▶
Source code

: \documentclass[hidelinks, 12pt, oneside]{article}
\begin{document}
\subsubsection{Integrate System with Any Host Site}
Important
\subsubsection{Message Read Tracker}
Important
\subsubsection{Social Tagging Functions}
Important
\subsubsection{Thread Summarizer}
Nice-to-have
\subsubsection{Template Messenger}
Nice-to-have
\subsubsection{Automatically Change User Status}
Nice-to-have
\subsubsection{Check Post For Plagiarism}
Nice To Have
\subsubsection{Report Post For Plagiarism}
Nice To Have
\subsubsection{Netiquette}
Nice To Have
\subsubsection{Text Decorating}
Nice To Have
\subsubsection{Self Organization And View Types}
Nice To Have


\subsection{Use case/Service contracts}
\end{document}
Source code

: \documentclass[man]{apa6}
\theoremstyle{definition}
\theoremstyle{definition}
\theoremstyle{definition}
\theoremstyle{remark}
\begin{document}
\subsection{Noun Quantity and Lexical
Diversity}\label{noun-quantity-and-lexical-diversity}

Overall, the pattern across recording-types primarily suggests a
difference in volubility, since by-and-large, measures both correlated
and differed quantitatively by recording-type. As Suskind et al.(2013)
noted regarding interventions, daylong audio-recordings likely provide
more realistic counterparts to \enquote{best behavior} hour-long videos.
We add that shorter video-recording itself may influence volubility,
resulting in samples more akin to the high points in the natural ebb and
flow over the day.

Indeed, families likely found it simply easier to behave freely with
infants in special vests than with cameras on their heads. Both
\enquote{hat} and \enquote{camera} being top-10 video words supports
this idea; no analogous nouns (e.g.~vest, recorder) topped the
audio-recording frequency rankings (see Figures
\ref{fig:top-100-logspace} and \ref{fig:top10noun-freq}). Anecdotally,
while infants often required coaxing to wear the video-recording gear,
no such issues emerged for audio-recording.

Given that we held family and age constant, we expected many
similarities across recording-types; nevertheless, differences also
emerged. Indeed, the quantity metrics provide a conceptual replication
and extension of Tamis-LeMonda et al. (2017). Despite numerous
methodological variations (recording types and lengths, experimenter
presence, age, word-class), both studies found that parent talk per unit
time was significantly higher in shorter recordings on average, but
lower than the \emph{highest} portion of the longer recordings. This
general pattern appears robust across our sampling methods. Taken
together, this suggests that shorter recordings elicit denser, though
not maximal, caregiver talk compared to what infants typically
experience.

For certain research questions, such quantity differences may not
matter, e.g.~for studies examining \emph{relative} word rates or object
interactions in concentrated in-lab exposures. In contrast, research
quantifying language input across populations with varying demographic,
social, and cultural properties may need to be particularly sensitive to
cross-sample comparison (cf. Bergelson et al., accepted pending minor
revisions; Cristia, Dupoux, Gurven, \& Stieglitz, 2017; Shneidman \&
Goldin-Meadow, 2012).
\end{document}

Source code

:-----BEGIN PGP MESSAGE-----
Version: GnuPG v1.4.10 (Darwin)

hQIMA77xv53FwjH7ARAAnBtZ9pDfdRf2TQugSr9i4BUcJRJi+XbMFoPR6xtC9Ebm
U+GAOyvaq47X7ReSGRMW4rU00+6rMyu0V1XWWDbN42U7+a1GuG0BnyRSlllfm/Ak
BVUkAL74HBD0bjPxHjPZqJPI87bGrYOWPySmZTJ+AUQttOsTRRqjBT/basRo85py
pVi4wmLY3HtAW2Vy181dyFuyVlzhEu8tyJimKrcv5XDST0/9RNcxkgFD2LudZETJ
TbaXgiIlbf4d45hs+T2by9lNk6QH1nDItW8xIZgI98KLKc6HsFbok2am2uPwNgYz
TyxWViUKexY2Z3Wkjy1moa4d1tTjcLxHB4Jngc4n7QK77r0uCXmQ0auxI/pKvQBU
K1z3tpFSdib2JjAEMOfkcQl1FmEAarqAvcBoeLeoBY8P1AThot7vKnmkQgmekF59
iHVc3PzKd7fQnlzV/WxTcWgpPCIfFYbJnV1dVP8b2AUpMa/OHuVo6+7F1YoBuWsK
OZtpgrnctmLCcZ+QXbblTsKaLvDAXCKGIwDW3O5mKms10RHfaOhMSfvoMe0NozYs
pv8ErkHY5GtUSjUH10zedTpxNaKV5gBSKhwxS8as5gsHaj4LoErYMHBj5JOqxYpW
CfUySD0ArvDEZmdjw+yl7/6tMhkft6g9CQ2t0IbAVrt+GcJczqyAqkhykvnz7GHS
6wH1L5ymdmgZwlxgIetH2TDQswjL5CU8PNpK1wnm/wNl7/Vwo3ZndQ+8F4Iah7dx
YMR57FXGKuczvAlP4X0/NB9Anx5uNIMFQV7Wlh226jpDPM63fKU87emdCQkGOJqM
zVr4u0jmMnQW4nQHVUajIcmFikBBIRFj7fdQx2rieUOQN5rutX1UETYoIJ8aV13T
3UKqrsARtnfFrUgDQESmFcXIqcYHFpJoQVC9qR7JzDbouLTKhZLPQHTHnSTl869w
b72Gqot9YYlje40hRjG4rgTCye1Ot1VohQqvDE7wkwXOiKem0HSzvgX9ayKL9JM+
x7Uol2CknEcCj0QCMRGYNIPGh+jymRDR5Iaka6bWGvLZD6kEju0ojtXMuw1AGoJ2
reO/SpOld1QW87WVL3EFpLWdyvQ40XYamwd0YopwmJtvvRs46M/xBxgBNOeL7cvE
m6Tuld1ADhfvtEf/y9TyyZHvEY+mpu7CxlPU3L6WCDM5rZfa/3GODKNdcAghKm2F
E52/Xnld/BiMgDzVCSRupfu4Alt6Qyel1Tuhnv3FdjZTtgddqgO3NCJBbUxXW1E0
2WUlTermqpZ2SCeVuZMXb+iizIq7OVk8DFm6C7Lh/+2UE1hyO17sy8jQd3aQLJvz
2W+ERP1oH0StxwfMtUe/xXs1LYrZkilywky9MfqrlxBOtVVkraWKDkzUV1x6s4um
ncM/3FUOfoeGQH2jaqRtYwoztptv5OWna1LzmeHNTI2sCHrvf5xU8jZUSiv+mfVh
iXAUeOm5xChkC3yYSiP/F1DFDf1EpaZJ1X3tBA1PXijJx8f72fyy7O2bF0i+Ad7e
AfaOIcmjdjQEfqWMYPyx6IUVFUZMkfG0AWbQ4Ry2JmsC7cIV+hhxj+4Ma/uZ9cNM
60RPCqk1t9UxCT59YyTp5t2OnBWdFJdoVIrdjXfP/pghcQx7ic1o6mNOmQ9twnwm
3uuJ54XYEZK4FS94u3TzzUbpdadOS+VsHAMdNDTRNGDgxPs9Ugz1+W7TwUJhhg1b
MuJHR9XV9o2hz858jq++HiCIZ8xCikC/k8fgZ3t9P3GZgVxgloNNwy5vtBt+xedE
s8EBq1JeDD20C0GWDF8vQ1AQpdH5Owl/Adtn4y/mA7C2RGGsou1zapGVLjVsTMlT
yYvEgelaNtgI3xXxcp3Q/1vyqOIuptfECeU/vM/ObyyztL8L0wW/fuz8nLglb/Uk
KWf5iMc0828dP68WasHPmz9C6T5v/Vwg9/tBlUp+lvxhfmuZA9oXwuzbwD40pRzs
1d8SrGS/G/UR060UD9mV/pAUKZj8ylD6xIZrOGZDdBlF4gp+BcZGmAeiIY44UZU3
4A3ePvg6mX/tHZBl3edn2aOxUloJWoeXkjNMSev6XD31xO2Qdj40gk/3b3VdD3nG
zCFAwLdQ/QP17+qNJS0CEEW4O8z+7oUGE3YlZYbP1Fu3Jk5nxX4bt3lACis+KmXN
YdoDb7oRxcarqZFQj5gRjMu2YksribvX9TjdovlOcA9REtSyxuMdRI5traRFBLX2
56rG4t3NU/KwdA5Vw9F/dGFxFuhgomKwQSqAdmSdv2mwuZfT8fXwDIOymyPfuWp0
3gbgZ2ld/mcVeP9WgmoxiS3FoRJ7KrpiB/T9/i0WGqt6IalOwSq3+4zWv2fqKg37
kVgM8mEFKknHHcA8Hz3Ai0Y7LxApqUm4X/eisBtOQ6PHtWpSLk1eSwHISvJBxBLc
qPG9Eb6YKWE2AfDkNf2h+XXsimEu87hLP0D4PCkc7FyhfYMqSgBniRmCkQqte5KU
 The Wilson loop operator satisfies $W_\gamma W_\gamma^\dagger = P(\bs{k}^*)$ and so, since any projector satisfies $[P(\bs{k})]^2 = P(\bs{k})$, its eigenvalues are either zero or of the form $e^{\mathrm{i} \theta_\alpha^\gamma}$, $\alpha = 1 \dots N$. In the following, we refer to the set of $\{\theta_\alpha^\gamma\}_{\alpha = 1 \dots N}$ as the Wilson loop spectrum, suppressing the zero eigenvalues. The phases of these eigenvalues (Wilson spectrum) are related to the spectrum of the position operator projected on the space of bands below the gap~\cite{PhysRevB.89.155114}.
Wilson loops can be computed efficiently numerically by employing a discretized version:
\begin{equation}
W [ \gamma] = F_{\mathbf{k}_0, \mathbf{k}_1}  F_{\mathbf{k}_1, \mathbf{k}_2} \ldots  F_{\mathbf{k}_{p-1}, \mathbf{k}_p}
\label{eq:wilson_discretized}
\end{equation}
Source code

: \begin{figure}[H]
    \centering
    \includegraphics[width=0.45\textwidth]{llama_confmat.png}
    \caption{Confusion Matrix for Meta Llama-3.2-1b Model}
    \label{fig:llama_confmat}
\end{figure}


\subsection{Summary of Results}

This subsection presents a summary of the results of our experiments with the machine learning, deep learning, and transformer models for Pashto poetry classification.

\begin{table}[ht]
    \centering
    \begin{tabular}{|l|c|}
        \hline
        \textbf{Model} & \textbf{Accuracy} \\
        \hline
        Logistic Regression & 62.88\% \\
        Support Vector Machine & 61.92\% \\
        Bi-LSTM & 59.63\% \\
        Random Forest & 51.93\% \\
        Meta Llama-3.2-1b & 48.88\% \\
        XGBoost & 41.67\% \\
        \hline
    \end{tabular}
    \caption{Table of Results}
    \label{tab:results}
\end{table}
◀
Everything from the line with "while infants often" through the line with "cross-sample comparison (cf." in the listing above must be retyped exactly, with nothing added.

while infants often required coaxing to wear the video-recording gear,
no such issues emerged for audio-recording.

Given that we held family and age constant, we expected many
similarities across recording-types; nevertheless, differences also
emerged. Indeed, the quantity metrics provide a conceptual replication
and extension of Tamis-LeMonda et al. (2017). Despite numerous
methodological variations (recording types and lengths, experimenter
presence, age, word-class), both studies found that parent talk per unit
time was significantly higher in shorter recordings on average, but
lower than the \emph{highest} portion of the longer recordings. This
general pattern appears robust across our sampling methods. Taken
together, this suggests that shorter recordings elicit denser, though
not maximal, caregiver talk compared to what infants typically
experience.

For certain research questions, such quantity differences may not
matter, e.g.~for studies examining \emph{relative} word rates or object
interactions in concentrated in-lab exposures. In contrast, research
quantifying language input across populations with varying demographic,
social, and cultural properties may need to be particularly sensitive to
cross-sample comparison (cf. Bergelson et al., accepted pending minor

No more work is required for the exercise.